* **Task**
Please copy, exactly as they appear below, the lines from the one containing "- pros: this" through the one containing "- search: quick".

Material supplied below:

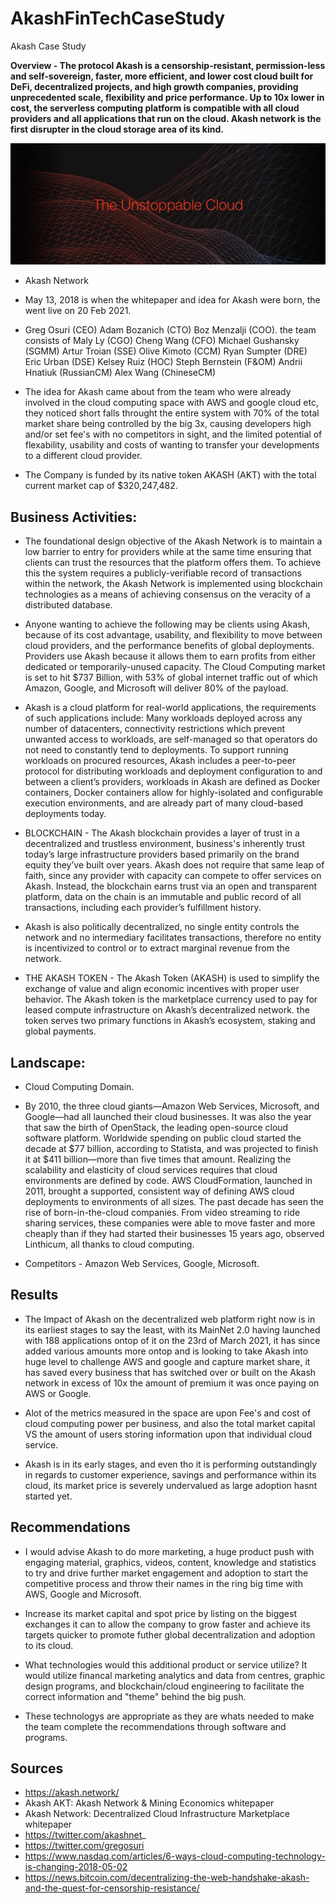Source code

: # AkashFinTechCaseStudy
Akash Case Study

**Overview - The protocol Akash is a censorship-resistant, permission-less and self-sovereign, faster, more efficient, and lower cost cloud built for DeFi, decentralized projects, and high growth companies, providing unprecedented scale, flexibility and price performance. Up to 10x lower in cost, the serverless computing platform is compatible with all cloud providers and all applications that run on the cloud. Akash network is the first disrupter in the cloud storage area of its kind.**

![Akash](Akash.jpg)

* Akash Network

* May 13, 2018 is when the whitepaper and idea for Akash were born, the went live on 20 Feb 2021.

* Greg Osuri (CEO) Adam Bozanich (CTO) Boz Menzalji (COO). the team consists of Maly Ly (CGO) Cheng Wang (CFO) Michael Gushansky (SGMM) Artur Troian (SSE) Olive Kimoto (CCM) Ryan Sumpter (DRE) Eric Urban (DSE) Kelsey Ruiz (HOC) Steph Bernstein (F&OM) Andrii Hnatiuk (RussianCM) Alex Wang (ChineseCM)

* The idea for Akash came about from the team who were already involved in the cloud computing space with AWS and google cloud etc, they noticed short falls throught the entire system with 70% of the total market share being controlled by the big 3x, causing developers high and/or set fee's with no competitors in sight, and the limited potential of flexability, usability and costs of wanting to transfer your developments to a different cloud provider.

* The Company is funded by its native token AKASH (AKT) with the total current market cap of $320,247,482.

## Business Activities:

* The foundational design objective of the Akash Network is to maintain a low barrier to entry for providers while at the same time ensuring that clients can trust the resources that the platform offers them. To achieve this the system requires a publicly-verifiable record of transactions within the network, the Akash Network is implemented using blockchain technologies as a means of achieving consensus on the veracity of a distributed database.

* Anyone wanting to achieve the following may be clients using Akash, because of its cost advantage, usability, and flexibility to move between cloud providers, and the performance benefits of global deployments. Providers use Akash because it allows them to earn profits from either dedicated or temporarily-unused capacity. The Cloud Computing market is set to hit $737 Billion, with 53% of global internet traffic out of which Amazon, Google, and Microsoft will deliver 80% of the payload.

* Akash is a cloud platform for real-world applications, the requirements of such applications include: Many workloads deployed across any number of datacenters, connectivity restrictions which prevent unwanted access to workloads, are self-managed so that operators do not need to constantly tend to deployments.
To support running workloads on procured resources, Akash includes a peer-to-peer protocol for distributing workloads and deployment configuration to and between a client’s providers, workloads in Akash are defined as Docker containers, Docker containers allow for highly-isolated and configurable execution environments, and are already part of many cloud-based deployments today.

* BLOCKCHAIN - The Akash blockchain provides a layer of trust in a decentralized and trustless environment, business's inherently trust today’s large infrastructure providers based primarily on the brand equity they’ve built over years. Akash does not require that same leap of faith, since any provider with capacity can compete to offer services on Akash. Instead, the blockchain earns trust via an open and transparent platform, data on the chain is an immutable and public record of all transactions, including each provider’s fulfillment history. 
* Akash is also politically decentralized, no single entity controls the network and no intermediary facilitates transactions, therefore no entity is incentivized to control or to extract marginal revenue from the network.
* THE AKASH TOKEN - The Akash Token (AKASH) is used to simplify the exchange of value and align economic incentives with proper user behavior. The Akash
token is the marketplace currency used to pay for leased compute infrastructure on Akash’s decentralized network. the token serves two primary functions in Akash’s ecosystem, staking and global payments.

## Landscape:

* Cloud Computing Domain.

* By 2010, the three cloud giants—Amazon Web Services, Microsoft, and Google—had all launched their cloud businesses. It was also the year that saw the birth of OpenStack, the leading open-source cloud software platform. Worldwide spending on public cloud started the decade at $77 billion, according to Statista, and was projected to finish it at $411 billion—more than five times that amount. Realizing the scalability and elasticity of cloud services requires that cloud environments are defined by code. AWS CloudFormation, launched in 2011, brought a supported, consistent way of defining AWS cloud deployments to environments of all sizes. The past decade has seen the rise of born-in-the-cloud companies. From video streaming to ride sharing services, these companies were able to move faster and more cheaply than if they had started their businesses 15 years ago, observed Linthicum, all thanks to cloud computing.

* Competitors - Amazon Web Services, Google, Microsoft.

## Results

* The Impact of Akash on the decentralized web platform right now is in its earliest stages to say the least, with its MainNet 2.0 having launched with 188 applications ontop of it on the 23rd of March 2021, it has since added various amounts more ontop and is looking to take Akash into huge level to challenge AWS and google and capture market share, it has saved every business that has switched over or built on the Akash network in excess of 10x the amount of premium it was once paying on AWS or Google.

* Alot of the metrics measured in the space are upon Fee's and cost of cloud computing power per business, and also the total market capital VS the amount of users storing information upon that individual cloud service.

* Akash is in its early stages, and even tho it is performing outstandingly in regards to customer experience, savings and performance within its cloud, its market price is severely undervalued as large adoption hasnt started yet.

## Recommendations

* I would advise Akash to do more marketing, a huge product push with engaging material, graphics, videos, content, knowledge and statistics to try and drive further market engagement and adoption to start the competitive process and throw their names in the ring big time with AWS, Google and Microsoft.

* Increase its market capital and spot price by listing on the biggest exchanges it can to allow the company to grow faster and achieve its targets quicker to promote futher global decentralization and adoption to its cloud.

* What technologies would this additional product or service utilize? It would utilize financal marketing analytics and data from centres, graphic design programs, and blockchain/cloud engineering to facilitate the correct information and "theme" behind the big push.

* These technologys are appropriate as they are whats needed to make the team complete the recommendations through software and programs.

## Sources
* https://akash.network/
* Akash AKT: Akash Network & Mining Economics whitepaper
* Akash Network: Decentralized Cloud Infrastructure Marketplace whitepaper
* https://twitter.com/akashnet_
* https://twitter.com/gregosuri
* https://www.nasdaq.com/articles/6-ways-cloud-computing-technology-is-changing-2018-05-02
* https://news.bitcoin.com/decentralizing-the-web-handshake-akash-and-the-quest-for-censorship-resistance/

End of Material supplied.
Material supplied below:

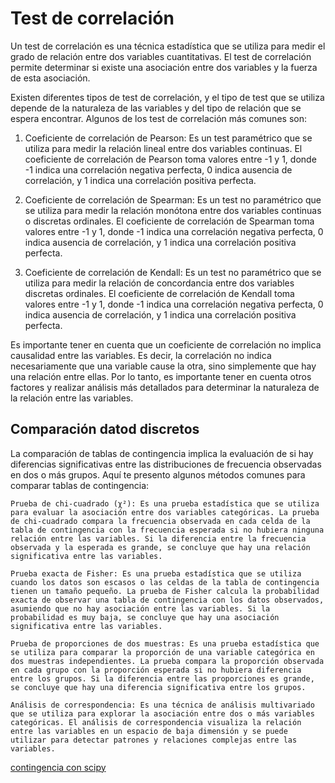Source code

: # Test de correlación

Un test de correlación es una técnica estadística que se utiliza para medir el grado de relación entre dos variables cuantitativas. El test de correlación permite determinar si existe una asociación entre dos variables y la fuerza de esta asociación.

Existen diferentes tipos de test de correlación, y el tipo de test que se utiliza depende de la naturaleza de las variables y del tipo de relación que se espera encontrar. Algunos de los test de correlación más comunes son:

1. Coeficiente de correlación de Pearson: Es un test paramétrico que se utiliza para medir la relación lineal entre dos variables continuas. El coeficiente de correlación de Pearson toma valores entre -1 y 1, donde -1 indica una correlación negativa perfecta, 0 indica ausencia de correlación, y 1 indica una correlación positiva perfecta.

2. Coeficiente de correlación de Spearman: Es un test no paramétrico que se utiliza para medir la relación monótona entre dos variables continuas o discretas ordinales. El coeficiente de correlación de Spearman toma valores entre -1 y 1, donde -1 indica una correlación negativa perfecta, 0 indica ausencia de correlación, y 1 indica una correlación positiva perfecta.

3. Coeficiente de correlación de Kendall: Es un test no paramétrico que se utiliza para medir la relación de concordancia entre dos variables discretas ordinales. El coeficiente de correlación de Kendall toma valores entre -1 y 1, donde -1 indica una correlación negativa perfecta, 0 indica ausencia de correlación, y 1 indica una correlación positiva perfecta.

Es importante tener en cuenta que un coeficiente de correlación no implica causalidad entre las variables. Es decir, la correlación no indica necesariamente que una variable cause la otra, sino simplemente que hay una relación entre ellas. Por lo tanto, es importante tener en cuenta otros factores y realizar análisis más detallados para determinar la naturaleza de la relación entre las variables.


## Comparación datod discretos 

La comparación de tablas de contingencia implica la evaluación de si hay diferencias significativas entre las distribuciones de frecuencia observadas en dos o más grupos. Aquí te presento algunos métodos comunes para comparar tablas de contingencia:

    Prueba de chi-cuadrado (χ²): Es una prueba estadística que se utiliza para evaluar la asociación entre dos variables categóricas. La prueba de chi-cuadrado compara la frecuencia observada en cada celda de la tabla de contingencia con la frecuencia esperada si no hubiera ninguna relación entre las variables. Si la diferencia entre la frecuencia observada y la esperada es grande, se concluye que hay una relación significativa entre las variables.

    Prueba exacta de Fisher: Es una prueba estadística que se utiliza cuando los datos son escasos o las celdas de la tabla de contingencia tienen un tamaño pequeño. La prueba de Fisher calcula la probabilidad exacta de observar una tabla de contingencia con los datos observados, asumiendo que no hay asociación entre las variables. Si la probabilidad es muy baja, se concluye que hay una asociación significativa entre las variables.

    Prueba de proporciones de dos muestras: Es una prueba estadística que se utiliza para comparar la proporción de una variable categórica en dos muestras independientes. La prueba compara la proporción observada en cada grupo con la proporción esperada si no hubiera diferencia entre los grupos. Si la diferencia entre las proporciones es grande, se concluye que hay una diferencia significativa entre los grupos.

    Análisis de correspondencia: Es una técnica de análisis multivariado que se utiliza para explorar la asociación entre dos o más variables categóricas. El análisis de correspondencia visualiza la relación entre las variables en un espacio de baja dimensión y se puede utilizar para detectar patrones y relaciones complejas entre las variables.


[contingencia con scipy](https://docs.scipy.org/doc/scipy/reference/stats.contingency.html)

End of Material supplied.
Material supplied below:

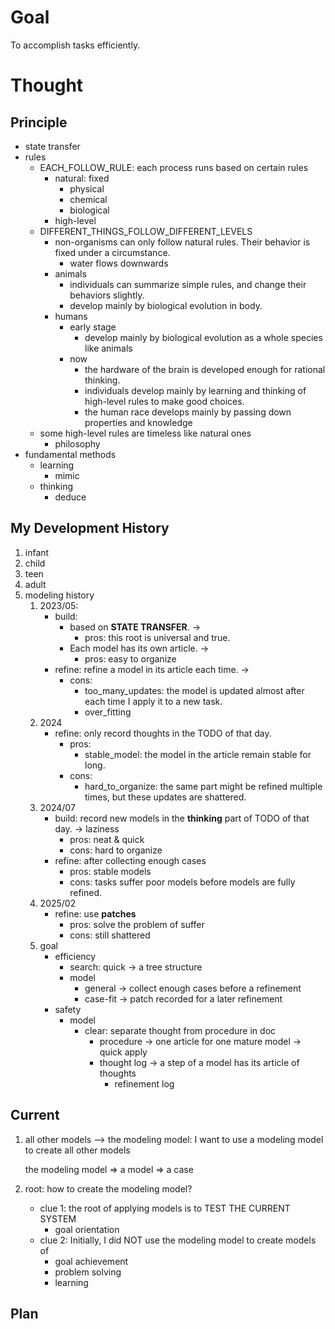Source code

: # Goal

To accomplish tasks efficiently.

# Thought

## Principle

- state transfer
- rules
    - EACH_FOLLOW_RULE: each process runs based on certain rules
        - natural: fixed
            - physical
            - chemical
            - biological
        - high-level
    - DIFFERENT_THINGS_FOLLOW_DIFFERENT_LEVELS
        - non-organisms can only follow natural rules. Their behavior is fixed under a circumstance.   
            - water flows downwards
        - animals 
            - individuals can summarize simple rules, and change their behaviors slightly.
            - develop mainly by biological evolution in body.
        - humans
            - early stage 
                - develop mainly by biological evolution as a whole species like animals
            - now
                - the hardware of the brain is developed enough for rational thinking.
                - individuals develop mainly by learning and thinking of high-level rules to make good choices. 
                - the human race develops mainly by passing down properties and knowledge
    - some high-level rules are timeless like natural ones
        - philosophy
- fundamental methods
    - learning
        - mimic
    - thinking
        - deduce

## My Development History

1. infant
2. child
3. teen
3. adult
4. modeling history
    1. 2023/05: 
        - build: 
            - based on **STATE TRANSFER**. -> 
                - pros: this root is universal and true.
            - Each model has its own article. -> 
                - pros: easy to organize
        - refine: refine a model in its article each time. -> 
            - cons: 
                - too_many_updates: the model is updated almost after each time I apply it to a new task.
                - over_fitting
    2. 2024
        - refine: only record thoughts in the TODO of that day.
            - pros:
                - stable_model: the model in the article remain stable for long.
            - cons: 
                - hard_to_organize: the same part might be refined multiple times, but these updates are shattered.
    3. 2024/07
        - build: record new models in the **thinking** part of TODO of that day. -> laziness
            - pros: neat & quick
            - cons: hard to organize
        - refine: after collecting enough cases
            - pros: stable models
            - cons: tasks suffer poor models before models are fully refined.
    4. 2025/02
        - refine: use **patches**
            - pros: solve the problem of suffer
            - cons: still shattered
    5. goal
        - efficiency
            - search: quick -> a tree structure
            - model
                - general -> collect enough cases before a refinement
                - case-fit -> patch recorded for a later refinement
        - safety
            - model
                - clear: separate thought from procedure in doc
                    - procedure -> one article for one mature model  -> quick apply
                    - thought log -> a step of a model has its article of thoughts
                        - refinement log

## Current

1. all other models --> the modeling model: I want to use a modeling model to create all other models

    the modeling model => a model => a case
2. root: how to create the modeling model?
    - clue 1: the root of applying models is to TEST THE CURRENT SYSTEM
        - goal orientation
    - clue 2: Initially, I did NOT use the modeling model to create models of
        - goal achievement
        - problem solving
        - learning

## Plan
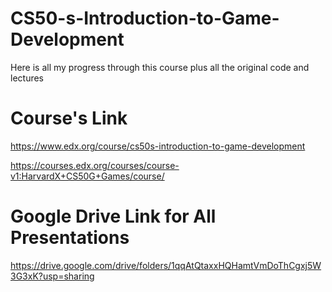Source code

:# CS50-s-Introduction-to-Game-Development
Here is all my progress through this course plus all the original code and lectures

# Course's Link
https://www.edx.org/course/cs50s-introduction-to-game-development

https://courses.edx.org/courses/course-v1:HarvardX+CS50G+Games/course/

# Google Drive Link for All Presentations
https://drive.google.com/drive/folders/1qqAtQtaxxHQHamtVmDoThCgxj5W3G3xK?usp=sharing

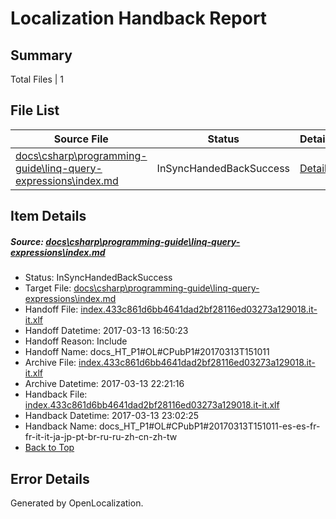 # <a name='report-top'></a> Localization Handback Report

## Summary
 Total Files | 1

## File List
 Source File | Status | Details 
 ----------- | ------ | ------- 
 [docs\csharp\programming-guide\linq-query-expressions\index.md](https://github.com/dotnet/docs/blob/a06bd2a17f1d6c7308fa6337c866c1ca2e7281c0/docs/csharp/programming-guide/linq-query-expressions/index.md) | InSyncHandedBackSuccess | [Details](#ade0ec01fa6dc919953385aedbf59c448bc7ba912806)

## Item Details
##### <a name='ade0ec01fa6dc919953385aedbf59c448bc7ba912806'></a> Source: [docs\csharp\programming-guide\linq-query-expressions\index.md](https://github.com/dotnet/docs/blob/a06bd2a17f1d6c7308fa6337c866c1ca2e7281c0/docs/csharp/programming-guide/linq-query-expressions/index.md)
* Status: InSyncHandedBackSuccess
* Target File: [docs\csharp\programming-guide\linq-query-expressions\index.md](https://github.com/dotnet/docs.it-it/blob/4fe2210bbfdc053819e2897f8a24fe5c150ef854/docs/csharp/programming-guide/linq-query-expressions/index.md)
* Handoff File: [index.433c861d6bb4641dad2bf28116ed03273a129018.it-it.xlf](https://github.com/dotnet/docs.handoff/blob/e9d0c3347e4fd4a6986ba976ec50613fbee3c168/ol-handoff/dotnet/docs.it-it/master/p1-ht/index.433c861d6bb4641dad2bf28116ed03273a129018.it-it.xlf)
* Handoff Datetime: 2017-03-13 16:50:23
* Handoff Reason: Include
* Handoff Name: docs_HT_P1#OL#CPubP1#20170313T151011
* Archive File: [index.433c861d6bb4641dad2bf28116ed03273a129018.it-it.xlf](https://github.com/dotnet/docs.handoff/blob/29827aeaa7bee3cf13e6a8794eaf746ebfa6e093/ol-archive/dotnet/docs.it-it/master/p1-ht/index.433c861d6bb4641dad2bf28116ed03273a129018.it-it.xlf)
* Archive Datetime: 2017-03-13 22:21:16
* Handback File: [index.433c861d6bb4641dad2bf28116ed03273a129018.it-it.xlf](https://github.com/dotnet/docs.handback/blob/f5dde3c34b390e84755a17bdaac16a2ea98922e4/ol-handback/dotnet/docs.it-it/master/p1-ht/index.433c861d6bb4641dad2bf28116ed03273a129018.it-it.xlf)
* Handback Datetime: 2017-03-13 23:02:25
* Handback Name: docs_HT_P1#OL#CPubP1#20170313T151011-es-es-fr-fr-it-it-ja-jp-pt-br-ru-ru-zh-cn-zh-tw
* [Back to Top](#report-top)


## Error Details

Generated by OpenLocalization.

End of Material supplied.

* **Response below**
                - pros: this root is universal and true.
            - Each model has its own article. -> 
                - pros: easy to organize
        - refine: refine a model in its article each time. -> 
            - cons: 
                - too_many_updates: the model is updated almost after each time I apply it to a new task.
                - over_fitting
    2. 2024
        - refine: only record thoughts in the TODO of that day.
            - pros:
                - stable_model: the model in the article remain stable for long.
            - cons: 
                - hard_to_organize: the same part might be refined multiple times, but these updates are shattered.
    3. 2024/07
        - build: record new models in the **thinking** part of TODO of that day. -> laziness
            - pros: neat & quick
            - cons: hard to organize
        - refine: after collecting enough cases
            - pros: stable models
            - cons: tasks suffer poor models before models are fully refined.
    4. 2025/02
        - refine: use **patches**
            - pros: solve the problem of suffer
            - cons: still shattered
    5. goal
        - efficiency
            - search: quick -> a tree structure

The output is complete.